**Activity**
When a line of the entries contains "going", please list that line.

**Supplied data**
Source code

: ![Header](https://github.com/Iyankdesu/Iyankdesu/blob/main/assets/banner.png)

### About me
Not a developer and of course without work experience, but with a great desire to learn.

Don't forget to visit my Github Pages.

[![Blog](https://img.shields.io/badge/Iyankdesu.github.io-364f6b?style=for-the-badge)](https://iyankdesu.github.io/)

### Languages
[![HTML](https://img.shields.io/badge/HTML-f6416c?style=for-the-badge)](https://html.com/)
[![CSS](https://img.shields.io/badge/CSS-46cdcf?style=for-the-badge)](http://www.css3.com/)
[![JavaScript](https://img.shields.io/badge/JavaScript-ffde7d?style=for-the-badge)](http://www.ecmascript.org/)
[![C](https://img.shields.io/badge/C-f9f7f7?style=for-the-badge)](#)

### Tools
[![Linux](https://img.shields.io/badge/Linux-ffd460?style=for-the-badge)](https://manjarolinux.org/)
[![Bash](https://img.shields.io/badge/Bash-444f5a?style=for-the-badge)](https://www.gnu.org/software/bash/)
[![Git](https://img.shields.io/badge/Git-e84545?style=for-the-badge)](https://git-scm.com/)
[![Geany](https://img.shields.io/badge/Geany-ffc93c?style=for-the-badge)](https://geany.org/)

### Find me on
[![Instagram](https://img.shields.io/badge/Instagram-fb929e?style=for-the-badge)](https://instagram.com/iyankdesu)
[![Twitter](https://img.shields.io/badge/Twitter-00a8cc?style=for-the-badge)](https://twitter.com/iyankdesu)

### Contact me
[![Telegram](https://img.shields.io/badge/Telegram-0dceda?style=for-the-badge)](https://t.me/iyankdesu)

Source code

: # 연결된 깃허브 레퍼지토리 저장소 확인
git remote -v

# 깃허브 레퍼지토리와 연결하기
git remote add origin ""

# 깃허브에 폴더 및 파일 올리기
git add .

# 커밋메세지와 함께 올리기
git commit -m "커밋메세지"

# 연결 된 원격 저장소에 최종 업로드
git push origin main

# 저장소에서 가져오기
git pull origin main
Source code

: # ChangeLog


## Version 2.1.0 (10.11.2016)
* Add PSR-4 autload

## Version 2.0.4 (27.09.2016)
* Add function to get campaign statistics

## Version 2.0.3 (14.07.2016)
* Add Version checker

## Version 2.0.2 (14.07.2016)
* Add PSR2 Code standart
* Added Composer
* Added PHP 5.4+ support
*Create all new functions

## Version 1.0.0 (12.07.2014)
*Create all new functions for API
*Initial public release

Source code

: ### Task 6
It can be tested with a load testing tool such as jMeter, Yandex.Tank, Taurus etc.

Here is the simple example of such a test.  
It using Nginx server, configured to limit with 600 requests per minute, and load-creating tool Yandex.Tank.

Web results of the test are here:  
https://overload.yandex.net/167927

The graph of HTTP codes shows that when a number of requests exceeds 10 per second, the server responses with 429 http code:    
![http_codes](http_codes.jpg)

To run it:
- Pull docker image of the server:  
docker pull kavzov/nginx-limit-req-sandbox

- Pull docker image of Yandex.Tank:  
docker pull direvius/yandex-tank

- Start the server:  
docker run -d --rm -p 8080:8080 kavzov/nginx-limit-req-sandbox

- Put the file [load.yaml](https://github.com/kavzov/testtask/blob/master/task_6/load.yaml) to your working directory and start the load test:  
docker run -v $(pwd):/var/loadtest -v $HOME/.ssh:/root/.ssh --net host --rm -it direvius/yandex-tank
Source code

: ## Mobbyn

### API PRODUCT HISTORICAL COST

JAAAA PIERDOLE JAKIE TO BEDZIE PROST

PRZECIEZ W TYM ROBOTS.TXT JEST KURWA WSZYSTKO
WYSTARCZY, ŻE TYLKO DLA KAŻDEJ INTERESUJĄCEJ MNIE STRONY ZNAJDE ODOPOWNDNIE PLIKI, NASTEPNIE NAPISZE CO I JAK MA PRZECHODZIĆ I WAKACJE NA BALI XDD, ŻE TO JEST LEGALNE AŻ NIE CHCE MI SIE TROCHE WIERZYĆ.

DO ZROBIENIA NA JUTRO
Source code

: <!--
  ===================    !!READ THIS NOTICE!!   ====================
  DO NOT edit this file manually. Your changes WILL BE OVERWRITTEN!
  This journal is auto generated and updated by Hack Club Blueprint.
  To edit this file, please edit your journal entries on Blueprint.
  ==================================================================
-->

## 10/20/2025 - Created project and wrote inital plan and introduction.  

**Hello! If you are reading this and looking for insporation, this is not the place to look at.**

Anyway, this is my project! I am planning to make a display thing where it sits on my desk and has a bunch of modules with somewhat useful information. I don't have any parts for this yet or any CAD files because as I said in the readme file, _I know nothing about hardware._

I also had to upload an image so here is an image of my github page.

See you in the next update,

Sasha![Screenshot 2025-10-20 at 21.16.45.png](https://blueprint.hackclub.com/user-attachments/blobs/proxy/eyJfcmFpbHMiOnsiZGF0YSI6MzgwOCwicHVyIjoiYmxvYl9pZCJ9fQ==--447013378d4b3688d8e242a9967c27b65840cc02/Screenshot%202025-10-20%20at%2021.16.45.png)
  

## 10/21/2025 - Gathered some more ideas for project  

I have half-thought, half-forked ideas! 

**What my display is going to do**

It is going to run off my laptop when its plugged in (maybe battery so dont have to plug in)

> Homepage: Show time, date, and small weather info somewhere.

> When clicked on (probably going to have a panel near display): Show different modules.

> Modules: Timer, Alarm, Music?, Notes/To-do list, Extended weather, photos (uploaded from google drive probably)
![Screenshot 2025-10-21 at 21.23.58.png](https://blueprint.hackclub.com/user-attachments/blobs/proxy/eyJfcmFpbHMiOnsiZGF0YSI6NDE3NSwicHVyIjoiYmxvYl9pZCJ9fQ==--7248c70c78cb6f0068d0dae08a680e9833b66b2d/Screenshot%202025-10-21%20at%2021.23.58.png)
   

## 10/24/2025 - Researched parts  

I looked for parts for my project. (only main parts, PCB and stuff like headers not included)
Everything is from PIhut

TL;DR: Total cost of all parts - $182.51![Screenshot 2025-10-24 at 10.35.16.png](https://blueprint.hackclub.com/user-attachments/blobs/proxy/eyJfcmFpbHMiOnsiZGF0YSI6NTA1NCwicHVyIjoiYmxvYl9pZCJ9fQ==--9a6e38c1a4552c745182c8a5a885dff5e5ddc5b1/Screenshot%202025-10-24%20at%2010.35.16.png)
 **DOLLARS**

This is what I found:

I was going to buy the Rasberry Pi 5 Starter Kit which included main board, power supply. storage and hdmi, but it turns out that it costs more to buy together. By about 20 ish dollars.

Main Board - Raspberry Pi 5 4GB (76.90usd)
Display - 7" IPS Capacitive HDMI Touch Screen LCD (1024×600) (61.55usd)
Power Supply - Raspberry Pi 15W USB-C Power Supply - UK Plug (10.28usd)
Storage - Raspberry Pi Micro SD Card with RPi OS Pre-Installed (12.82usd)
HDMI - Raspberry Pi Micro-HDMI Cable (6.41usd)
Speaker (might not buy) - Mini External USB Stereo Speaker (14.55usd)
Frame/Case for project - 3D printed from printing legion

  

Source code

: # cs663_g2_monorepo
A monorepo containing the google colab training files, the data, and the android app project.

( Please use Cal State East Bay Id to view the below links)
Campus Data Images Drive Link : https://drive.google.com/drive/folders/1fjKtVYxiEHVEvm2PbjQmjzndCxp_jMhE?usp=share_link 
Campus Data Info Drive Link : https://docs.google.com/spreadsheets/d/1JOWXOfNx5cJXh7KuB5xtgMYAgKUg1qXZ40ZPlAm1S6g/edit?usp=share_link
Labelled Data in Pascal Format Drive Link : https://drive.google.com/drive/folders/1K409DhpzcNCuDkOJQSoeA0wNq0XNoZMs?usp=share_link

**Reply**
**What my display is going to do**
It is going to run off my laptop when its plugged in (maybe battery so dont have to plug in)
> When clicked on (probably going to have a panel near display): Show different modules.
I was going to buy the Rasberry Pi 5 Starter Kit which included main board, power supply. storage and hdmi, but it turns out that it costs more to buy together. By about 20 ish dollars.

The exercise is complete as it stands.